To do = Here is the listing. Print it exactly.

Data to examine =

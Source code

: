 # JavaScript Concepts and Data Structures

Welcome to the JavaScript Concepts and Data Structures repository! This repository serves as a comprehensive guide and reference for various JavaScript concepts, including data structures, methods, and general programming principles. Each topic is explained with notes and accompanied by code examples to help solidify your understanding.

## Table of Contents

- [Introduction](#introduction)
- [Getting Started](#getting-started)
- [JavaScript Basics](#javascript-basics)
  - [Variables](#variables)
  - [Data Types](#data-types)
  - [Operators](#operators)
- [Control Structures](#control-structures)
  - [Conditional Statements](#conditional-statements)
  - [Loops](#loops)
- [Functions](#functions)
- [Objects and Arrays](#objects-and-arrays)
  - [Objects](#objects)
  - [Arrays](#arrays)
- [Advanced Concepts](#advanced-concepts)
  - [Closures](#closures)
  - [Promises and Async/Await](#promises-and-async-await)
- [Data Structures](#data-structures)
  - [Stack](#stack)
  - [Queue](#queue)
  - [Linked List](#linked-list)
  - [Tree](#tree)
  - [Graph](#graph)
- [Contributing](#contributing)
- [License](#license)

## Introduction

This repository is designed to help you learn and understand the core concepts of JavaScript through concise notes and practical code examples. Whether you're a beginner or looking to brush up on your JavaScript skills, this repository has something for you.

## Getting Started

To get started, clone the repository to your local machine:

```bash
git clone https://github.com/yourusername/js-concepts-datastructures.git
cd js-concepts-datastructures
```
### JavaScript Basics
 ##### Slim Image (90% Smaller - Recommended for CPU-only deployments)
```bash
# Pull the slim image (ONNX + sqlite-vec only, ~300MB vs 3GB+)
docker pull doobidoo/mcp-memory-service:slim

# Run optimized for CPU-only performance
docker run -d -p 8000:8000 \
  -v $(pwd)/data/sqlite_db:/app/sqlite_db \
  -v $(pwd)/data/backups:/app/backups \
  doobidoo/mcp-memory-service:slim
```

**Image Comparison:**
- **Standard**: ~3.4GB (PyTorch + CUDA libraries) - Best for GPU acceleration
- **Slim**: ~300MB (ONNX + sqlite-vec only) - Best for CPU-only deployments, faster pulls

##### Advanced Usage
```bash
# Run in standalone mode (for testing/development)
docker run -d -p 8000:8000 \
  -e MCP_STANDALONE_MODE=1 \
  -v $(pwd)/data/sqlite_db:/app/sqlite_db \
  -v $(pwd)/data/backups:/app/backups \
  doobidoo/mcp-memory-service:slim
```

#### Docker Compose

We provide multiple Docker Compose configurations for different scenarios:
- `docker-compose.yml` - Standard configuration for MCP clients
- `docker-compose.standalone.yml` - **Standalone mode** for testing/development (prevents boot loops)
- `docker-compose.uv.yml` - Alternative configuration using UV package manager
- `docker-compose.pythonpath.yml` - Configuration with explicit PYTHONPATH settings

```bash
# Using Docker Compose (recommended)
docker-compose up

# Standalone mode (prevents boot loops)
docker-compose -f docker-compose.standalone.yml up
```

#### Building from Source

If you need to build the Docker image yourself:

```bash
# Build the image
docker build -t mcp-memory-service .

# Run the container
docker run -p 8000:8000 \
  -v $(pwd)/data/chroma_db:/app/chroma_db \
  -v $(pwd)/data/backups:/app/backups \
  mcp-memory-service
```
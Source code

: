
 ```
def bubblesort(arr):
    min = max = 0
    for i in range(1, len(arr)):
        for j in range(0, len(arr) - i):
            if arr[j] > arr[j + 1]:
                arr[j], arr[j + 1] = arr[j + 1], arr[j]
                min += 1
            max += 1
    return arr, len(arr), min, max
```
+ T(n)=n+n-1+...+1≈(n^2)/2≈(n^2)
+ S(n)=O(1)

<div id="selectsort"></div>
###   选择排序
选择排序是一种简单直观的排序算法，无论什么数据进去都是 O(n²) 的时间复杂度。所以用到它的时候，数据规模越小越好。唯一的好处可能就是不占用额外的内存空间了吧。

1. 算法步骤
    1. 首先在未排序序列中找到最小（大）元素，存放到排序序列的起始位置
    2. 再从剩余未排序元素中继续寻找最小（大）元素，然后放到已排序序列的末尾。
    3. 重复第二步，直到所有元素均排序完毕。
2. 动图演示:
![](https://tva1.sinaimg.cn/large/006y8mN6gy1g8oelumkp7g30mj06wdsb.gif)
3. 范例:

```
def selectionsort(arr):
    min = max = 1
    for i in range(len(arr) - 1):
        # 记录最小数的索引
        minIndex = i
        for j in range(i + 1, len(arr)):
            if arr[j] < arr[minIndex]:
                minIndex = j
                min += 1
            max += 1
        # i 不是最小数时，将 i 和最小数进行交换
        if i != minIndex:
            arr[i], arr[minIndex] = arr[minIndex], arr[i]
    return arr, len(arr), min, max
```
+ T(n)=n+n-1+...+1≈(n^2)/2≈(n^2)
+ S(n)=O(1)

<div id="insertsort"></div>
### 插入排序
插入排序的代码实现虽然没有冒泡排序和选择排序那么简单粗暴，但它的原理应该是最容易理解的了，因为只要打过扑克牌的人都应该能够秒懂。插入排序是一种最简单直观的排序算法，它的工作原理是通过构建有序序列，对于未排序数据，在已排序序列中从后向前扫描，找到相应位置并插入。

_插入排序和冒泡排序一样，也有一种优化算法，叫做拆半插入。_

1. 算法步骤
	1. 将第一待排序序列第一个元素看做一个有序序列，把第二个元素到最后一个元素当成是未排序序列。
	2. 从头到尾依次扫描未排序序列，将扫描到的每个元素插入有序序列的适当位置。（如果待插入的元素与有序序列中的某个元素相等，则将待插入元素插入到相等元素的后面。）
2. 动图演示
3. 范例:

Solution for this task =
Source code

: # JavaScript Concepts and Data Structures

Welcome to the JavaScript Concepts and Data Structures repository! This repository serves as a comprehensive guide and reference for various JavaScript concepts, including data structures, methods, and general programming principles. Each topic is explained with notes and accompanied by code examples to help solidify your understanding.

## Table of Contents

- [Introduction](#introduction)
- [Getting Started](#getting-started)
- [JavaScript Basics](#javascript-basics)
  - [Variables](#variables)
  - [Data Types](#data-types)
  - [Operators](#operators)
- [Control Structures](#control-structures)
  - [Conditional Statements](#conditional-statements)
  - [Loops](#loops)
- [Functions](#functions)
- [Objects and Arrays](#objects-and-arrays)
  - [Objects](#objects)
  - [Arrays](#arrays)
- [Advanced Concepts](#advanced-concepts)
  - [Closures](#closures)
  - [Promises and Async/Await](#promises-and-async-await)
- [Data Structures](#data-structures)
  - [Stack](#stack)
  - [Queue](#queue)
  - [Linked List](#linked-list)
  - [Tree](#tree)
  - [Graph](#graph)
- [Contributing](#contributing)
- [License](#license)

## Introduction

This repository is designed to help you learn and understand the core concepts of JavaScript through concise notes and practical code examples. Whether you're a beginner or looking to brush up on your JavaScript skills, this repository has something for you.

## Getting Started

To get started, clone the repository to your local machine:

```bash
git clone https://github.com/yourusername/js-concepts-datastructures.git
cd js-concepts-datastructures
```
### JavaScript Basics
 ##### Slim Image (90% Smaller - Recommended for CPU-only deployments)
```bash
# Pull the slim image (ONNX + sqlite-vec only, ~300MB vs 3GB+)
docker pull doobidoo/mcp-memory-service:slim

# Run optimized for CPU-only performance
docker run -d -p 8000:8000 \
  -v $(pwd)/data/sqlite_db:/app/sqlite_db \
  -v $(pwd)/data/backups:/app/backups \
  doobidoo/mcp-memory-service:slim
```

**Image Comparison:**
- **Standard**: ~3.4GB (PyTorch + CUDA libraries) - Best for GPU acceleration
- **Slim**: ~300MB (ONNX + sqlite-vec only) - Best for CPU-only deployments, faster pulls

##### Advanced Usage
```bash
# Run in standalone mode (for testing/development)
docker run -d -p 8000:8000 \
  -e MCP_STANDALONE_MODE=1 \
  -v $(pwd)/data/sqlite_db:/app/sqlite_db \
  -v $(pwd)/data/backups:/app/backups \
  doobidoo/mcp-memory-service:slim
```

#### Docker Compose

We provide multiple Docker Compose configurations for different scenarios:
- `docker-compose.yml` - Standard configuration for MCP clients
- `docker-compose.standalone.yml` - **Standalone mode** for testing/development (prevents boot loops)
- `docker-compose.uv.yml` - Alternative configuration using UV package manager
- `docker-compose.pythonpath.yml` - Configuration with explicit PYTHONPATH settings

```bash
# Using Docker Compose (recommended)
docker-compose up

# Standalone mode (prevents boot loops)
docker-compose -f docker-compose.standalone.yml up
```

#### Building from Source

If you need to build the Docker image yourself:

```bash
# Build the image
docker build -t mcp-memory-service .

# Run the container
docker run -p 8000:8000 \
  -v $(pwd)/data/chroma_db:/app/chroma_db \
  -v $(pwd)/data/backups:/app/backups \
  mcp-memory-service
```
Source code

:
 ```
def bubblesort(arr):
    min = max = 0
    for i in range(1, len(arr)):
        for j in range(0, len(arr) - i):
            if arr[j] > arr[j + 1]:
                arr[j], arr[j + 1] = arr[j + 1], arr[j]
                min += 1
            max += 1
    return arr, len(arr), min, max
```
+ T(n)=n+n-1+...+1≈(n^2)/2≈(n^2)
+ S(n)=O(1)

<div id="selectsort"></div>
###   选择排序
选择排序是一种简单直观的排序算法，无论什么数据进去都是 O(n²) 的时间复杂度。所以用到它的时候，数据规模越小越好。唯一的好处可能就是不占用额外的内存空间了吧。

1. 算法步骤
    1. 首先在未排序序列中找到最小（大）元素，存放到排序序列的起始位置
    2. 再从剩余未排序元素中继续寻找最小（大）元素，然后放到已排序序列的末尾。
    3. 重复第二步，直到所有元素均排序完毕。
2. 动图演示:
![](https://tva1.sinaimg.cn/large/006y8mN6gy1g8oelumkp7g30mj06wdsb.gif)
3. 范例:

```
def selectionsort(arr):
    min = max = 1
    for i in range(len(arr) - 1):
        # 记录最小数的索引
        minIndex = i
        for j in range(i + 1, len(arr)):
            if arr[j] < arr[minIndex]:
                minIndex = j
                min += 1
            max += 1
        # i 不是最小数时，将 i 和最小数进行交换
        if i != minIndex:
            arr[i], arr[minIndex] = arr[minIndex], arr[i]
    return arr, len(arr), min, max
```
+ T(n)=n+n-1+...+1≈(n^2)/2≈(n^2)
+ S(n)=O(1)

<div id="insertsort"></div>
### 插入排序
插入排序的代码实现虽然没有冒泡排序和选择排序那么简单粗暴，但它的原理应该是最容易理解的了，因为只要打过扑克牌的人都应该能够秒懂。插入排序是一种最简单直观的排序算法，它的工作原理是通过构建有序序列，对于未排序数据，在已排序序列中从后向前扫描，找到相应位置并插入。

_插入排序和冒泡排序一样，也有一种优化算法，叫做拆半插入。_

1. 算法步骤
	1. 将第一待排序序列第一个元素看做一个有序序列，把第二个元素到最后一个元素当成是未排序序列。
	2. 从头到尾依次扫描未排序序列，将扫描到的每个元素插入有序序列的适当位置。（如果待插入的元素与有序序列中的某个元素相等，则将待插入元素插入到相等元素的后面。）
2. 动图演示
3. 范例:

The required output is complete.